Today I read an article on sfgate.com about AB376 a bill that if passed would make the sale of shark fins for shark fin soup illegal. The reason behind this is that the fins for this soup come from a process known as “finning” where a captured shark has its tail and fins cut off and then is thrown back in the water. You might think that the shark would die instantly from this, but that’s not how it works.

The sharks can live on for quite some time suffering and unable to swim the shark dies in one of two ways, starvation or suffocation. Sharks need to keep water moving over their gills in order to breathe. If they can’t then they suffocate from a lack of oxygen.

Senator Leland Yee made a big mistake in the article. He claimed it as an “attack on asian culture“. Riiiiight. Leland, in a city that is 60% asian it’s best not to play the race card when you’re trying to sit in the Mayor’s seat. San Francisco needs a mayor who can bring the people together not separated because of their different cultures. San Francisco is a melting pot of cultures from all over the world, not a side order of shark fin soup.

[mappress mapid=”34”]I’ve never had shark fin soup, so I can’t vouch for the flavor of it and at $178-$500/pound I doubt I will ever get a chance to. The reason it is so expensive is because of what it represents to the Chinese who serve it. It’s a way to show off your wealth and success. It’s not served for it’s yummy taste. I’ve yet to hear someone other than a waiter who is trying to sell me some of how yummy this soup is.

I frequently see Leland Yee at the Tennessee Grill.
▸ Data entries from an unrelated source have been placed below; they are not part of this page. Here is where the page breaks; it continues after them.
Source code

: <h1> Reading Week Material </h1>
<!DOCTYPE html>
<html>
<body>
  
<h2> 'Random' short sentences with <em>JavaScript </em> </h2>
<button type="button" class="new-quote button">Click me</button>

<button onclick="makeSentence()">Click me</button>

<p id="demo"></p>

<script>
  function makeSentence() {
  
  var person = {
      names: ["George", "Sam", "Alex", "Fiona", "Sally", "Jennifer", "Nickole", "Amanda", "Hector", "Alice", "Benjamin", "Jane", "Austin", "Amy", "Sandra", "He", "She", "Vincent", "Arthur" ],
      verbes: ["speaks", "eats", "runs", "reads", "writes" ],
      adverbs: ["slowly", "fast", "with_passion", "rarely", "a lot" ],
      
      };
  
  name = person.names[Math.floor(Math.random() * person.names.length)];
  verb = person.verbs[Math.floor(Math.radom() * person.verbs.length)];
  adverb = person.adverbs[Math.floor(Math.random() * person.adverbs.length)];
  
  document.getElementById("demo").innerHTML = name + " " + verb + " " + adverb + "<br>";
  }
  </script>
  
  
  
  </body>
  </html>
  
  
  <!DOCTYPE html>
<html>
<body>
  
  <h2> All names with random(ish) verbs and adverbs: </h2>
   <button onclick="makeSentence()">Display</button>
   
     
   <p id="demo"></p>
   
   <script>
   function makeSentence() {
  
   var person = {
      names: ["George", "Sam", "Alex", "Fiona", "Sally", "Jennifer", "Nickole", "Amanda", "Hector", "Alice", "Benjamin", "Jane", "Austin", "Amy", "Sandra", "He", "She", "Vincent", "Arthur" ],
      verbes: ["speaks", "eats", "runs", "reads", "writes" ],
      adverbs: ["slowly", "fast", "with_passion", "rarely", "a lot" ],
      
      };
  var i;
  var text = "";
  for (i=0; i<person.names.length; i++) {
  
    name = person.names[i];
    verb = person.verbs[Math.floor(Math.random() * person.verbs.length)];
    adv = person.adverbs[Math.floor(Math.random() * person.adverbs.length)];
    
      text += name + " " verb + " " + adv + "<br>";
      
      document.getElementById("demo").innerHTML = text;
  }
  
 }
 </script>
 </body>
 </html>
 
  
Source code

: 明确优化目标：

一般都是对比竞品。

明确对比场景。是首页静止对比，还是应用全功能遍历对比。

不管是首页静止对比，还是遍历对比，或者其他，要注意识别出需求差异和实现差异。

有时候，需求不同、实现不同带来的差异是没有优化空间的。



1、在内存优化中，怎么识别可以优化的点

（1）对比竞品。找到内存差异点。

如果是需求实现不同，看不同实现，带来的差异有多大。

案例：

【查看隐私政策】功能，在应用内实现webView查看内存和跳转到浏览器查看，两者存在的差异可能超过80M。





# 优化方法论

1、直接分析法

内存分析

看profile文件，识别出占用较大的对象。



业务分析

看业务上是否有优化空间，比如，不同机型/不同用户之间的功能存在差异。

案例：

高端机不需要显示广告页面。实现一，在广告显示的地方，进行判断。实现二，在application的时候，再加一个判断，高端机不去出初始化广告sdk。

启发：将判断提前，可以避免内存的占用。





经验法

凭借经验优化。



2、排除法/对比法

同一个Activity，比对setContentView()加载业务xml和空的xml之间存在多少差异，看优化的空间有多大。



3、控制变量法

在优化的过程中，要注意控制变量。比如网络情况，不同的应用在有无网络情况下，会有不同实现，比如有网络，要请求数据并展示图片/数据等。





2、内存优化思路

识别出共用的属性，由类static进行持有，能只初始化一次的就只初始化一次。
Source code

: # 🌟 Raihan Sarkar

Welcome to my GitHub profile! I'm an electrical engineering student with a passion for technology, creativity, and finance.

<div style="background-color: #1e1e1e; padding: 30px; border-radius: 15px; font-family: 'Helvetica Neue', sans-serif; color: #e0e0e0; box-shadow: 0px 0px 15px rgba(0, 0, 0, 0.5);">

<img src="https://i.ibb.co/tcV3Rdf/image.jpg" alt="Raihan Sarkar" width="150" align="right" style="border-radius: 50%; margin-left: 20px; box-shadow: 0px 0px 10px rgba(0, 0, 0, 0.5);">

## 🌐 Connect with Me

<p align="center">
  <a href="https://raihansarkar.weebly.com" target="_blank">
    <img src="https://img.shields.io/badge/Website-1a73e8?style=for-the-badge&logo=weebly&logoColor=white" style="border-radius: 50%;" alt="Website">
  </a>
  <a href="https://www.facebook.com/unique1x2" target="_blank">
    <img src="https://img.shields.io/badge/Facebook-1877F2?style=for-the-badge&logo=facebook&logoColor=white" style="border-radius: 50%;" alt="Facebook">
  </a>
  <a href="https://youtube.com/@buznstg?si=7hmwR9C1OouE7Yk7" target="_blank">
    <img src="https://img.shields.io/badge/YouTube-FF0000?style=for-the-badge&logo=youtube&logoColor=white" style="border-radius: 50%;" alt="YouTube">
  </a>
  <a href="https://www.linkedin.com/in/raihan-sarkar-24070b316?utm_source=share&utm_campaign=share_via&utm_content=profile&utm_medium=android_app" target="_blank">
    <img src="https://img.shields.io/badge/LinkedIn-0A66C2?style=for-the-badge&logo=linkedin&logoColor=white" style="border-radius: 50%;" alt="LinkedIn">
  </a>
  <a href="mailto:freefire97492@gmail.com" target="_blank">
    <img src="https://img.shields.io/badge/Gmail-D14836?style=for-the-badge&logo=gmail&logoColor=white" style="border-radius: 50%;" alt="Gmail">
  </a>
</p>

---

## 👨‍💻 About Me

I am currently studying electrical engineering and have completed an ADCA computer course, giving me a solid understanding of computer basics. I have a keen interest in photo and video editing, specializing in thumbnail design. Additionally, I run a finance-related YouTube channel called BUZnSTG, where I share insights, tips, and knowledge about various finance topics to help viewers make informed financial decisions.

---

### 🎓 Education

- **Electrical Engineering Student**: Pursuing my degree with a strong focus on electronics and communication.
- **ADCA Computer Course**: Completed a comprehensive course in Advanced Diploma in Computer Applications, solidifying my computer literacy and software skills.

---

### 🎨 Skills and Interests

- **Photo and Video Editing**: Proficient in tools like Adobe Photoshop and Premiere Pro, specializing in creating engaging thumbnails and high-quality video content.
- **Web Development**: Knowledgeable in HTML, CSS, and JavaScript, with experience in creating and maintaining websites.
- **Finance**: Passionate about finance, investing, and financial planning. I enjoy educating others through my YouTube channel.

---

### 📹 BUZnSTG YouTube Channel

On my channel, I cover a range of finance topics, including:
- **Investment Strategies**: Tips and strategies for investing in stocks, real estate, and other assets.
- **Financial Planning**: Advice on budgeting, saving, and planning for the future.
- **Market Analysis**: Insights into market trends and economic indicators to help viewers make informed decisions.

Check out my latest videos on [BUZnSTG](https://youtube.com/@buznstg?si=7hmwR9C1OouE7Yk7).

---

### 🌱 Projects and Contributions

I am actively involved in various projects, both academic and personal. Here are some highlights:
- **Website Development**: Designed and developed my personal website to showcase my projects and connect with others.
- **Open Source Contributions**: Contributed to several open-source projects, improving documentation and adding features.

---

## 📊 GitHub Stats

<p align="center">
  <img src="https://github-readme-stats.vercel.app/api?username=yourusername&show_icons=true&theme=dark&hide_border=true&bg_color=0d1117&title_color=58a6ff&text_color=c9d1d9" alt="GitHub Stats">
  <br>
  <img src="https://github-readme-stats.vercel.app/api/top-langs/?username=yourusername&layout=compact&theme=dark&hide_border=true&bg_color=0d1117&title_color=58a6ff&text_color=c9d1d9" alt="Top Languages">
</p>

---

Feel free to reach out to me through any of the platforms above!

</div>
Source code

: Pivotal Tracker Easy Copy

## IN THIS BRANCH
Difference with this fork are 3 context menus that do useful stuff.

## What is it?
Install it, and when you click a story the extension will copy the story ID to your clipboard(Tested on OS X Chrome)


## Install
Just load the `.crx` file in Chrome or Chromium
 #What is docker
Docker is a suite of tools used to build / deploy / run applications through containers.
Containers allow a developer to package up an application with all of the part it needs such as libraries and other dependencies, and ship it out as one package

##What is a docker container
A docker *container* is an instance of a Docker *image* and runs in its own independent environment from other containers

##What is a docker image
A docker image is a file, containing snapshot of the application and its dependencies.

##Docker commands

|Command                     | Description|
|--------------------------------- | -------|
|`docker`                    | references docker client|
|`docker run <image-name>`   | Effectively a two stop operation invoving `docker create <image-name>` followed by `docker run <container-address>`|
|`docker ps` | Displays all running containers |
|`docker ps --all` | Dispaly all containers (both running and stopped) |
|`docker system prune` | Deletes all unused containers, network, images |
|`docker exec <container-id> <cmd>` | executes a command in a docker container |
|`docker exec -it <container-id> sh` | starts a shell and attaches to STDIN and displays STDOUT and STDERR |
He likes to hold his informal meetings there. Now that he’s gone on record about this it will be interesting to see how well he’s received there. It will also be interesting to see how well he is received in the next run for Mayor. I always liked Leland, but apparently I didn’t know as much about him as I should have. I’m sorry Mr. Yee, but you’ve just lost my vote for Mayor of San Francisco. I urge all of you who read this article to share it with facebook, tweet it or share it with any of the other share links on this site. If you want a working unified San Francisco we need to speak up about it and make it so the politicians who are working to serve their own political agendas do not move into power.

UPDATE: Leland Yee at a press conference today served up shark fin soup so everyone could taste it. Perhaps he should have shown how the fins were acquired from the fish or perhaps he just wants to show all in attendance how prosperous he is.